++++ AVAILABLE DATA ++++
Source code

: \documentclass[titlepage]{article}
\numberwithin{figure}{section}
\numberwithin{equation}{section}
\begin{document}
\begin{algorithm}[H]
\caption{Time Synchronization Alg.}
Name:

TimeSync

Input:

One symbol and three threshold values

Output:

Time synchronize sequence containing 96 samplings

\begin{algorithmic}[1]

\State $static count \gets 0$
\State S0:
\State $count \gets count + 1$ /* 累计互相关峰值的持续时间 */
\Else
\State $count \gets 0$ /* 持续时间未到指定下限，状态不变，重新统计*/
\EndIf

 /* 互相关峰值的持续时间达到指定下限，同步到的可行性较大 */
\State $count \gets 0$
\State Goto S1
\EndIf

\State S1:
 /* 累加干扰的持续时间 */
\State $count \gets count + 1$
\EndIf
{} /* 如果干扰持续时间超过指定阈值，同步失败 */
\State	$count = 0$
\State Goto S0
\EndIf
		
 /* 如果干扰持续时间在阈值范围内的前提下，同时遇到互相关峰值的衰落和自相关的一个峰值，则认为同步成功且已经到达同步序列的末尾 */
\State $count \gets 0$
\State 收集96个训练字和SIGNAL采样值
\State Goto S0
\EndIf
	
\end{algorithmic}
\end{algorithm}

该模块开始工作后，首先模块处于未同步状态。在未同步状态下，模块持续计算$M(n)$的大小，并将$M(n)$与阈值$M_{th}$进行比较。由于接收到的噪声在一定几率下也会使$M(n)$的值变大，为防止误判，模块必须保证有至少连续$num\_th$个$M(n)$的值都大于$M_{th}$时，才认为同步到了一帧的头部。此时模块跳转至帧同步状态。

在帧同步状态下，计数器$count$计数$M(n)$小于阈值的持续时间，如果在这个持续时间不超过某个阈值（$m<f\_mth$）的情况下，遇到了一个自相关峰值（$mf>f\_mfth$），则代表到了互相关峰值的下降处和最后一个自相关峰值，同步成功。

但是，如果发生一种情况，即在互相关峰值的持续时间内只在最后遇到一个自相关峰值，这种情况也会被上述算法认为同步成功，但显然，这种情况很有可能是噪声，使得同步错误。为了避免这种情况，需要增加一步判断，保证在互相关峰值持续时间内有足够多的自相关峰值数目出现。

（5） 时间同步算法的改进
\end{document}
++++
++++ AVAILABLE DATA ++++
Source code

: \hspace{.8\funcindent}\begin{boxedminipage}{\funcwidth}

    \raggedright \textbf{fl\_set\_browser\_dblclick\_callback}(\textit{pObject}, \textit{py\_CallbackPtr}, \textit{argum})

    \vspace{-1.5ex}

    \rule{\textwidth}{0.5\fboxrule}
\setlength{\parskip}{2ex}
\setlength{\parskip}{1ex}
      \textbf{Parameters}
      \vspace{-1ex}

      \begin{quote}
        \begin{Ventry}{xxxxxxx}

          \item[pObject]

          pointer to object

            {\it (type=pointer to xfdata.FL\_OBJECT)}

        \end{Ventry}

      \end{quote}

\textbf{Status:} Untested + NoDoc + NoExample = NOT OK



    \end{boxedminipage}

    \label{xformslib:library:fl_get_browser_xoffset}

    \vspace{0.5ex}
++++
▸ **WHAT YOU SHOULD DO**
Read the lines above. Gather those in which the string "textbf" is found.

▸ **ANSWER SPACE**
    \raggedright \textbf{fl\_set\_browser\_dblclick\_callback}(\textit{pObject}, \textit{py\_CallbackPtr}, \textit{argum})
      \textbf{Parameters}
\textbf{Status:} Untested + NoDoc + NoExample = NOT OK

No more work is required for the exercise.